Король еще смотрел на Акведук, возвышающийся далеко на востоке, за бронзовым колоссом, когда Икарий покинул комнату. Лицо Люция обдало сквозняком в тот миг, а от скрипа двери пробежали мурашки по коже. И тогда только взгляд короля из отрешенного сделался почти осознанным, а блаженная улыбка на лице сменилась растерянностью. Он закрыл окно и еще немного походил по комнате, оставшись наедине с собой. Недолго посидел за столом, рассматривая пустой лист бумаги и вертя в руках механическое перо. Он при этом понимал, что нужного сосредоточения теперь, после визита советника, никак не достичь, но по дурной привычке своей еще некоторое время неплодотворно пытался.
Глава IV
В обеденном зале как всегда многолюдно. Мелькают слуги, подливая вино в бокалы и разнося закуски. Болтают развалившиеся на стульях благородные, заблаговременно ослабив пояса. Множество лиц, королю неизвестных, терпеливо ожидают его прихода, не смея и притронуться к приборам без него. Когда же наконец король входит в зал, утомленные голодом взгляды присутствующих обращены к нему, и тогда, единственный раз в сутки, Люций в центре всего. Так ему кажется, и потому, входя в зал, король не смотрит на присутствующих, не желает видеть их лиц, ему неизвестных, голов, преисполненных требований, иначе зачем явились к нему, почему не обедают в привычном для себя кругу?
Устраивать такие приемы, - очередная традиция королей Фэйр, одна из множества скучных, но обязательных церемоний. В определенный момент своего правления кто-то из прежних государей посчитал совершенно излишним выделять драгоценное королевское время на визиты прошений, которые для того только и существуют, чтобы отвлекать монарха от дел действительно важных, засоряя его ум вопросами ничтожными. Так была начата традиция званых обедов, существующая и по сей день.
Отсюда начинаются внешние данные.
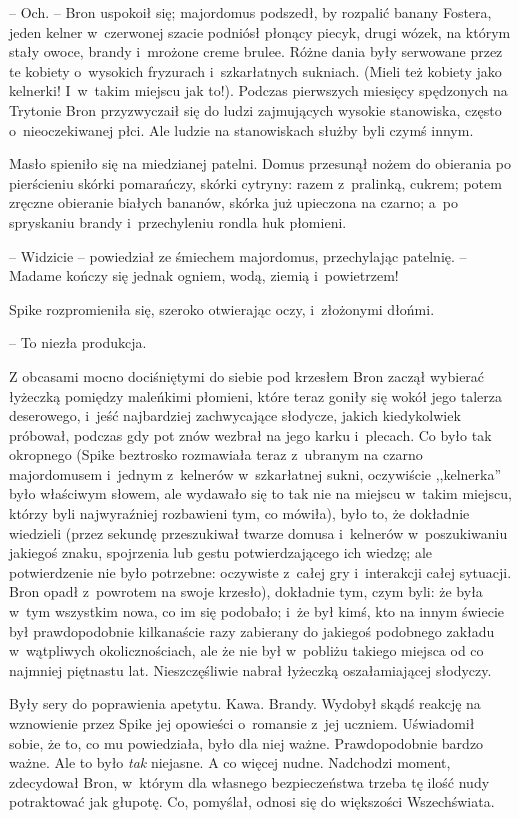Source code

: \documentclass[oneside,polish,11pt,rmheadings]{mwbk}
\begin{document}
-- Och. -- Bron uspokoił się; majordomus podszedł, by rozpalić banany Fostera, jeden kelner w~czerwonej szacie podniósł płonący piecyk, drugi wózek, na którym stały owoce, brandy i~mrożone creme brulee. Różne dania były serwowane przez te kobiety o~wysokich fryzurach i~szkarłatnych sukniach. (Mieli też kobiety jako kelnerki! I~w~takim miejscu jak to!). Podczas pierwszych miesięcy spędzonych na Trytonie Bron przyzwyczaił się do ludzi zajmujących wysokie stanowiska, często o~nieoczekiwanej płci. Ale ludzie na stanowiskach służby byli czymś innym. 

Masło spieniło się na miedzianej patelni. Domus przesunął nożem do obierania po pierścieniu skórki pomarańczy, skórki cytryny: razem z~pralinką, cukrem; potem zręczne obieranie białych bananów, skórka już upieczona na czarno; a~po spryskaniu brandy i~przechyleniu rondla huk płomieni. 

-- Widzicie -- powiedział ze śmiechem majordomus, przechylając patelnię. -- Madame kończy się jednak ogniem, wodą, ziemią i~powietrzem! 

Spike rozpromieniła się, szeroko otwierając oczy, i~złożonymi dłońmi. 

-- To niezła produkcja. 

Z obcasami mocno dociśniętymi do siebie pod krzesłem Bron zaczął wybierać łyżeczką pomiędzy maleńkimi płomieni, które teraz goniły się wokół jego talerza deserowego, i~jeść najbardziej zachwycające słodycze, jakich kiedykolwiek próbował, podczas gdy pot znów wezbrał na jego karku i~plecach. Co było tak okropnego (Spike beztrosko rozmawiała teraz z~ubranym na czarno majordomusem i~jednym z~kelnerów w~szkarłatnej sukni, oczywiście ,,kelnerka'' było właściwym słowem, ale wydawało się to tak nie na miejscu w~takim miejscu, którzy byli najwyraźniej rozbawieni tym, co mówiła), było to, że dokładnie wiedzieli (przez sekundę przeszukiwał twarze domusa i~kelnerów w~poszukiwaniu jakiegoś znaku, spojrzenia lub gestu potwierdzającego ich wiedzę; ale potwierdzenie nie było potrzebne: oczywiste z~całej gry i~interakcji całej sytuacji. Bron opadł z~powrotem na swoje krzesło), dokładnie tym, czym byli: że była w~tym wszystkim nowa, co im się podobało; i~że był kimś, kto na innym świecie był prawdopodobnie kilkanaście razy zabierany do jakiegoś podobnego zakładu w~wątpliwych okolicznościach, ale że nie był w~pobliżu takiego miejsca od co najmniej piętnastu lat. Nieszczęśliwie nabrał łyżeczką oszałamiającej słodyczy. 

Były sery do poprawienia apetytu. Kawa. Brandy. Wydobył skądś reakcję na wznowienie przez Spike jej opowieści o~romansie z~jej uczniem. Uświadomił sobie, że to, co mu powiedziała, było dla niej ważne. Prawdopodobnie bardzo ważne. Ale to było \textit{tak }niejasne. A co więcej nudne. Nadchodzi moment, zdecydował Bron, w~którym dla własnego bezpieczeństwa trzeba tę ilość nudy potraktować jak głupotę. Co, pomyślał, odnosi się do większości Wszechświata. 
\end{document}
Сама идея званого обеда состоит в том, чтобы совместить в себе прием пищи и королевскую рутину.
Церемония званого обеда, как и любая другая церемония, состоит из множества условностей, за соблюдением которых следит мрачный церемониймейстер, - старик Брут. Брут примечателен, прежде всего, чертами своей внешности, - очень уж сильно напоминает он стервятника. Плешивая голова, длинный нос и самый настоящий горб, всегда нагонявший страху на Люция в детстве. Все это непотребство теряется в мешкообразном одеянии, вышедшем из моды лет так сто назад. Горбом Брута любил пугать маленького принца Граций - его учитель танцев, известный пьяница и бедокур, которого отец его выкупил из долгового рабства под час одного из политических визитов за границу. Танцор отплатил отцу Люция тем, что сбежал потом с одной из фрейлин его матери.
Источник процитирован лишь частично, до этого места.